## The task:
The reply should hold only the lines from the one with "# Velo Club Landing Page" through the end of the data, each given exactly.

Dataset entries:
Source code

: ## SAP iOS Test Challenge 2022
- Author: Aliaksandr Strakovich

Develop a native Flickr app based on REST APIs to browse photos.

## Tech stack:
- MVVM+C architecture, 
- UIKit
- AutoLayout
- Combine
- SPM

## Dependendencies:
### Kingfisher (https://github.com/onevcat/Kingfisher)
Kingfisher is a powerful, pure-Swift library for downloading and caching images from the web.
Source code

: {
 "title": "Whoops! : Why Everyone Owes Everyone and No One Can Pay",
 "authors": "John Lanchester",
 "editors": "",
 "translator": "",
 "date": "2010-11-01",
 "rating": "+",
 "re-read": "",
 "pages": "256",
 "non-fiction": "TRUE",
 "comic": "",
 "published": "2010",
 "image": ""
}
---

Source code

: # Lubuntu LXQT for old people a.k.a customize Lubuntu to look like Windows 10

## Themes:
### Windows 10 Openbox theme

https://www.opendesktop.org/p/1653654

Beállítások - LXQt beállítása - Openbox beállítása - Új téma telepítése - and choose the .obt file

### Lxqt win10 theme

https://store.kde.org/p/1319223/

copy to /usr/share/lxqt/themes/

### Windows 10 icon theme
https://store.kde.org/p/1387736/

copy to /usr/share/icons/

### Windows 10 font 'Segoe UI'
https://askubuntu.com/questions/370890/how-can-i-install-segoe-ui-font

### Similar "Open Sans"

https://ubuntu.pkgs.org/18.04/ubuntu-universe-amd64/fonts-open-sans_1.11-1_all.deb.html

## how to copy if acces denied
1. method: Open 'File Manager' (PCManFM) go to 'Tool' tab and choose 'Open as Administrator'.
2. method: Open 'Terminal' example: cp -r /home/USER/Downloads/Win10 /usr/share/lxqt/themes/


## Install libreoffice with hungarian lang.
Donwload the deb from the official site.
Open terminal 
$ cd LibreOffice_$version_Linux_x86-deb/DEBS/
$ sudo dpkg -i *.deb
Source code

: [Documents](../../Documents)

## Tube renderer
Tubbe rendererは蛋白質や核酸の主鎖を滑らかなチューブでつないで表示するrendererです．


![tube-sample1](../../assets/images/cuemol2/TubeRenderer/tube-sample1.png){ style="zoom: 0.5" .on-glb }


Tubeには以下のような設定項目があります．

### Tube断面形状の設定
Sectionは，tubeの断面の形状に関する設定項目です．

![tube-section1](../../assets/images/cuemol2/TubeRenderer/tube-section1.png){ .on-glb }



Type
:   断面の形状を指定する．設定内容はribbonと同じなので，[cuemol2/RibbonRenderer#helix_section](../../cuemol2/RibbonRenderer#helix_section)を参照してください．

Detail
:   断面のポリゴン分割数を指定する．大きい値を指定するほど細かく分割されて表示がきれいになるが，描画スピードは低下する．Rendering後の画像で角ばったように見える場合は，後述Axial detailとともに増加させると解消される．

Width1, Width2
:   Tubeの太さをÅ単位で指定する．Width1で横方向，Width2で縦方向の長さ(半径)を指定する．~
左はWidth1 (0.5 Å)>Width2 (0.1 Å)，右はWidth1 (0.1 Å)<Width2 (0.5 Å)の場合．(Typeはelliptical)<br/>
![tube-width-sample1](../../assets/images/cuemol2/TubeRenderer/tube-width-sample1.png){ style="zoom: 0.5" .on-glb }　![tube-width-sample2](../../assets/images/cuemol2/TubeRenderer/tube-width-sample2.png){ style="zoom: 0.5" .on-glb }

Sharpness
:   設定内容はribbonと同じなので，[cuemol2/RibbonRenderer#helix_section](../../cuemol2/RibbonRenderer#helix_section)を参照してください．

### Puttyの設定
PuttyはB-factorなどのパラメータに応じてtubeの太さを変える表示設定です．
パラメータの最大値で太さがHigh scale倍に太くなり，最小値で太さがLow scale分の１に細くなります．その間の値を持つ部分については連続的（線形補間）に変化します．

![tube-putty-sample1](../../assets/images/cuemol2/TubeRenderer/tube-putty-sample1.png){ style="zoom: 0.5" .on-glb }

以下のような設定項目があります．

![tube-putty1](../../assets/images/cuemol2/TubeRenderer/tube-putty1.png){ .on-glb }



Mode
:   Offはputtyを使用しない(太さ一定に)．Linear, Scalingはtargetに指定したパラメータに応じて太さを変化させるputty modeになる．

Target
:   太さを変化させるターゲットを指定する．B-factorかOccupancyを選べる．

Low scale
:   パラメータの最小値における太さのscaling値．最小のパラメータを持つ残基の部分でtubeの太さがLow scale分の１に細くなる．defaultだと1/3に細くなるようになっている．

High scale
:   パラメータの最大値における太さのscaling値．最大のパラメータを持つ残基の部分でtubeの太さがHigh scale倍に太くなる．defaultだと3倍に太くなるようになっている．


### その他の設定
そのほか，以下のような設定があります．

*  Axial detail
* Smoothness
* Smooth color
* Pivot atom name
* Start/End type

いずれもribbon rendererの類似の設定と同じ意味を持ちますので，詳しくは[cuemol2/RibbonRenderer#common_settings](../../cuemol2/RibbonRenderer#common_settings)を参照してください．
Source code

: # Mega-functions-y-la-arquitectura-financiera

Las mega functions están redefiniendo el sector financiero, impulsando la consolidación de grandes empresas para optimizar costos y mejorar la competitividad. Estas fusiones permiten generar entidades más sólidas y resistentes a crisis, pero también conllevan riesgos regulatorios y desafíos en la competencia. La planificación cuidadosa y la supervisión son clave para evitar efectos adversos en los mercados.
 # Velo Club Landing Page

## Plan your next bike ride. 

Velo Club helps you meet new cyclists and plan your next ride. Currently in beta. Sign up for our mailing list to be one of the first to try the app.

## Output below:
 # Velo Club Landing Page

## Plan your next bike ride. 

Velo Club helps you meet new cyclists and plan your next ride. Currently in beta. Sign up for our mailing list to be one of the first to try the app.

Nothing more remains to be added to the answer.